--- START ---

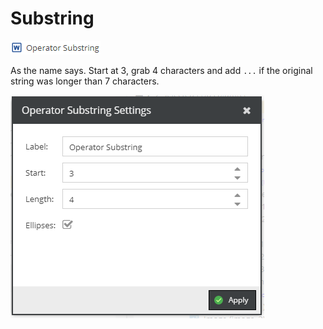 # Substring

![Symbol](../../../img/gridconfig/operator_substring_symbol.png)

As the name says. Start at 3, grab 4 characters and add `...` if the original string was longer than 7 characters.

![Sample](../../../img/gridconfig/operator_substring_sample.png)




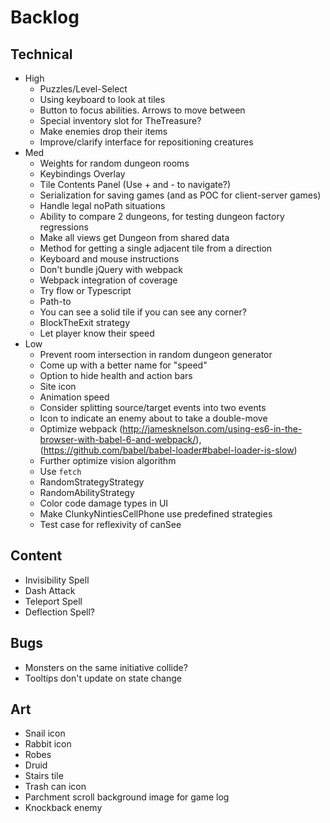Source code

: # Backlog
## Technical
- High
  - Puzzles/Level-Select
  - Using keyboard to look at tiles
  - Button to focus abilities. Arrows to move between
  - Special inventory slot for TheTreasure?
  - Make enemies drop their items
  - Improve/clarify interface for repositioning creatures
- Med
  - Weights for random dungeon rooms
  - Keybindings Overlay
  - Tile Contents Panel (Use + and - to navigate?)
  - Serialization for saving games (and as POC for client-server games)
  - Handle legal noPath situations
  - Ability to compare 2 dungeons, for testing dungeon factory regressions
  - Make all views get Dungeon from shared data
  - Method for getting a single adjacent tile from a direction
  - Keyboard and mouse instructions
  - Don't bundle jQuery with webpack
  - Webpack integration of coverage
  - Try flow or Typescript
  - Path-to
  - You can see a solid tile if you can see any corner?
  - BlockTheExit strategy
  - Let player know their speed
- Low
  - Prevent room intersection in random dungeon generator
  - Come up with a better name for "speed"
  - Option to hide health and action bars
  - Site icon
  - Animation speed
  - Consider splitting source/target events into two events
  - Icon to indicate an enemy about to take a double-move
  - Optimize webpack (http://jamesknelson.com/using-es6-in-the-browser-with-babel-6-and-webpack/), (https://github.com/babel/babel-loader#babel-loader-is-slow)
  - Further optimize vision algorithm
  - Use `fetch`
  - RandomStrategyStrategy
  - RandomAbilityStrategy
  - Color code damage types in UI
  - Make ClunkyNintiesCellPhone use predefined strategies
  - Test case for reflexivity of canSee

## Content
  - Invisibility Spell
  - Dash Attack
  - Teleport Spell
  - Deflection Spell?

## Bugs
  - Monsters on the same initiative collide?
  - Tooltips don't update on state change

## Art
  - Snail icon
  - Rabbit icon
  - Robes
  - Druid
  - Stairs tile
  - Trash can icon
  - Parchment scroll background image for game log
  - Knockback enemy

--- END ---

Print the data above exactly, from its first line to the line bearing "- Tile Contents" inclusive, and keep pictures out of the result.

* _WRITTEN SOLUTION_:
 # Substring

![Symbol](../../../img/gridconfig/operator_substring_symbol.png)

As the name says. Start at 3, grab 4 characters and add `...` if the original string was longer than 7 characters.

![Sample](../../../img/gridconfig/operator_substring_sample.png)




Source code

: # Backlog
## Technical
- High
  - Puzzles/Level-Select
  - Using keyboard to look at tiles
  - Button to focus abilities. Arrows to move between
  - Special inventory slot for TheTreasure?
  - Make enemies drop their items
  - Improve/clarify interface for repositioning creatures
- Med
  - Weights for random dungeon rooms
  - Keybindings Overlay
  - Tile Contents Panel (Use + and - to navigate?)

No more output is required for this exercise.